The Japanese Ministry of Finance reported today, Thursday, that the country’s trade deficit reached a record level in January, in light of weak export growth, on which the Japanese economy, the third largest in the world, relies a lot.
The trade balance deficit jumped to 3.5 trillion yen (equivalent to 26 billion US dollars) in January, up from 1.45 trillion yen (equivalent to 10.77 billion US dollars) in December.
According to data from the Ministry of Finance, the trade deficit exceeded 3 trillion yen for the first time since similar data dating back to the late seventies of the last century, although the deficit was less than the estimates of economists.
We are trying here, by addressing the figures of exports and imports, to explain the reasons that prompted the deficit to record a record level, putting more pressure on the Japanese government and the Japanese Central Bank to push the economy out quickly from the current state of weakness.
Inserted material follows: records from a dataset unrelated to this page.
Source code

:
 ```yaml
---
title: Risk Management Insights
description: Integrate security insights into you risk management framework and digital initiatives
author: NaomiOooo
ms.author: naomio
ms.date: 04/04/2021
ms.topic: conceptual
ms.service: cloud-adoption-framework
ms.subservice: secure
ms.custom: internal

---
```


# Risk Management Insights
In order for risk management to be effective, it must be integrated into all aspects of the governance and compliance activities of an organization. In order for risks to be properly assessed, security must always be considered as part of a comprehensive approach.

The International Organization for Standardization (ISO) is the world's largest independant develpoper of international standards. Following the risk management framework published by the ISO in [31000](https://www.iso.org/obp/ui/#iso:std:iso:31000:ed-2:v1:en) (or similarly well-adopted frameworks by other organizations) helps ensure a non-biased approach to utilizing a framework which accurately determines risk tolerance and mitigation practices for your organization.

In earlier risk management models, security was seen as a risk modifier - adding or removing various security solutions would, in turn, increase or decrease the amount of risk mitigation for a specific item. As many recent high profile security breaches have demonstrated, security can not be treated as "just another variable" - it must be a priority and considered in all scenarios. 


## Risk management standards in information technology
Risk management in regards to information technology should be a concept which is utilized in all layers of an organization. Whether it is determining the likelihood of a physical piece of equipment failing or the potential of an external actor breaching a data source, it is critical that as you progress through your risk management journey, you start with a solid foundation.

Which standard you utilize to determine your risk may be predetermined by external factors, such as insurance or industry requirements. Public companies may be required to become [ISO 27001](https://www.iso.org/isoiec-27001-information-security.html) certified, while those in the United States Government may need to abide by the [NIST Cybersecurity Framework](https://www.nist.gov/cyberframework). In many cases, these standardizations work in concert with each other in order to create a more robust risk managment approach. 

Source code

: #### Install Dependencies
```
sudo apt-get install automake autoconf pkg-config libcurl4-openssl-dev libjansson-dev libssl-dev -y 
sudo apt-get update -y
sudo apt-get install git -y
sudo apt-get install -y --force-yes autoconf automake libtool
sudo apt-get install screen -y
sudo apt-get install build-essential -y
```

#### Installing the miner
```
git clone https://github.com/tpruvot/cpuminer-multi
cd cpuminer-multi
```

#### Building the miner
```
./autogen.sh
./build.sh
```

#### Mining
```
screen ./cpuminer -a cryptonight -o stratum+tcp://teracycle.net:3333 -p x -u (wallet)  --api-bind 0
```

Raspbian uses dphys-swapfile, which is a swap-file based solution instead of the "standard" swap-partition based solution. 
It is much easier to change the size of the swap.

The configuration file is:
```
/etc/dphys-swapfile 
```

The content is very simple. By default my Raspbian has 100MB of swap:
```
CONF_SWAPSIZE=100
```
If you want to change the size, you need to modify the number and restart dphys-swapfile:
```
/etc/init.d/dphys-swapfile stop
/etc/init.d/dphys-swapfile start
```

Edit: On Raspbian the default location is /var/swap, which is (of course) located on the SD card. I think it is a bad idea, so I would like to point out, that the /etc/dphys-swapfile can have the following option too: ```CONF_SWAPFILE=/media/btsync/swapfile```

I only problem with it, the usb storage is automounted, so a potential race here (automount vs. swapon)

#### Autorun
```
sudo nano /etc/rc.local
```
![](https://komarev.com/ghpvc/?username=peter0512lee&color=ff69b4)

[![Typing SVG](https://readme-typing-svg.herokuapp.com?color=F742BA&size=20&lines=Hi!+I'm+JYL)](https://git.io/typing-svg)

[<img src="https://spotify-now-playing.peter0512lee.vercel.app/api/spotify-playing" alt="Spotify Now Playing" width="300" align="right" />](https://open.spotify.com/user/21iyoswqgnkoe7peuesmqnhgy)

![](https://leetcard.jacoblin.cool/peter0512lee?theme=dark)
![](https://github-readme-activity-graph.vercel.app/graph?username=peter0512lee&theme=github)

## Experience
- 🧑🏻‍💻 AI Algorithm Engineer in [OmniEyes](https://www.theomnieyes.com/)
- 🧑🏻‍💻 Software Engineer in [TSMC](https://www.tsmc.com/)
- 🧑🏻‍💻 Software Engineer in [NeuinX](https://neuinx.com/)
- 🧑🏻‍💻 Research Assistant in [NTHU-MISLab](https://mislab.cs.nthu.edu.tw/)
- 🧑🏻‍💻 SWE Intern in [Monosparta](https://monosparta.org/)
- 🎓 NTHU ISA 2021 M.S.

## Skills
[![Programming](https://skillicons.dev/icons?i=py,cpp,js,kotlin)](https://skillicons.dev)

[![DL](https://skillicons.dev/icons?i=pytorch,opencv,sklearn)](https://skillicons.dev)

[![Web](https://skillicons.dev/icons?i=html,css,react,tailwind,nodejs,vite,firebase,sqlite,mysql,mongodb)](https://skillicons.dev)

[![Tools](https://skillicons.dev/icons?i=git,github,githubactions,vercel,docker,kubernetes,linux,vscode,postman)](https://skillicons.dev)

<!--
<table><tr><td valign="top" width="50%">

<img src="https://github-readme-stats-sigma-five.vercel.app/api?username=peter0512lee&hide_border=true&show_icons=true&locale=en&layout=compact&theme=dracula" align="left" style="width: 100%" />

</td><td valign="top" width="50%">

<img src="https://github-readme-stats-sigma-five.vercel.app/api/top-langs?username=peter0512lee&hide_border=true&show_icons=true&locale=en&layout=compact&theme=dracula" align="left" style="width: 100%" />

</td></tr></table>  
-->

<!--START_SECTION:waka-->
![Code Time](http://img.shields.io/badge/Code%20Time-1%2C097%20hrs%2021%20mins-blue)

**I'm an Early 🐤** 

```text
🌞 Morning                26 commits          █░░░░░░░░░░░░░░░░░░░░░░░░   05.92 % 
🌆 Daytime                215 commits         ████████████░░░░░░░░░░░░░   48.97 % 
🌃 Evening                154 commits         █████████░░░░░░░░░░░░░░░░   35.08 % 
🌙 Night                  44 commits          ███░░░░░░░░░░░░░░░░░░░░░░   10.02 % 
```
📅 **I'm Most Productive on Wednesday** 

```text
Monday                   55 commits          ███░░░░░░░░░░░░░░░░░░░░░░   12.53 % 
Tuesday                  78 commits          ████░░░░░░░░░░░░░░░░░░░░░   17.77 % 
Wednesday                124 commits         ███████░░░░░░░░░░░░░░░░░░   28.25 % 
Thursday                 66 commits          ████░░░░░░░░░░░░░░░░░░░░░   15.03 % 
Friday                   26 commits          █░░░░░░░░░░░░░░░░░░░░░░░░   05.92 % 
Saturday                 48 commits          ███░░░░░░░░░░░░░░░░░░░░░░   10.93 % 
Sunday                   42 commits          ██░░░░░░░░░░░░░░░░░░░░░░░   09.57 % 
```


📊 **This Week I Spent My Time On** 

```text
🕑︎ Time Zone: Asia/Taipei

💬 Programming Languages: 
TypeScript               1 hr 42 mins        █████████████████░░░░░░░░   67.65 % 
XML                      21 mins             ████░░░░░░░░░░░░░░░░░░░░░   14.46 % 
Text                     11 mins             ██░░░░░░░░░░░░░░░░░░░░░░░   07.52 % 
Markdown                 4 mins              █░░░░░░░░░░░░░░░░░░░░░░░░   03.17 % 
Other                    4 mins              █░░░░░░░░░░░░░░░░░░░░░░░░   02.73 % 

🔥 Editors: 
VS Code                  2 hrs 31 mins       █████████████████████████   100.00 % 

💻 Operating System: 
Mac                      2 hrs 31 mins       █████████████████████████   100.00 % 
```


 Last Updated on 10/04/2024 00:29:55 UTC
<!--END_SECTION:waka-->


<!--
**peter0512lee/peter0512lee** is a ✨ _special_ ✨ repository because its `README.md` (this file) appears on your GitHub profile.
The growth rate of Japanese exports declined to 3.5% in January from 11.5% in December, due to the deterioration in global demand for the Japanese technology sector, as electronic chip manufacturing equipment recorded one of the largest declines in Japan’s history.
The value of exports to China declined, dragged down by declines in shipments of autos and auto parts, and Japanese exports to the US and Europe grew at a slower-than-expected pace.
Imports to Japan increased by 17.8% in January, and the inflation of the import bill is attributed to high energy costs, in addition to the acceleration of Japanese companies’ purchases of Chinese inventories before the start of the Lunar New Year holidays in China.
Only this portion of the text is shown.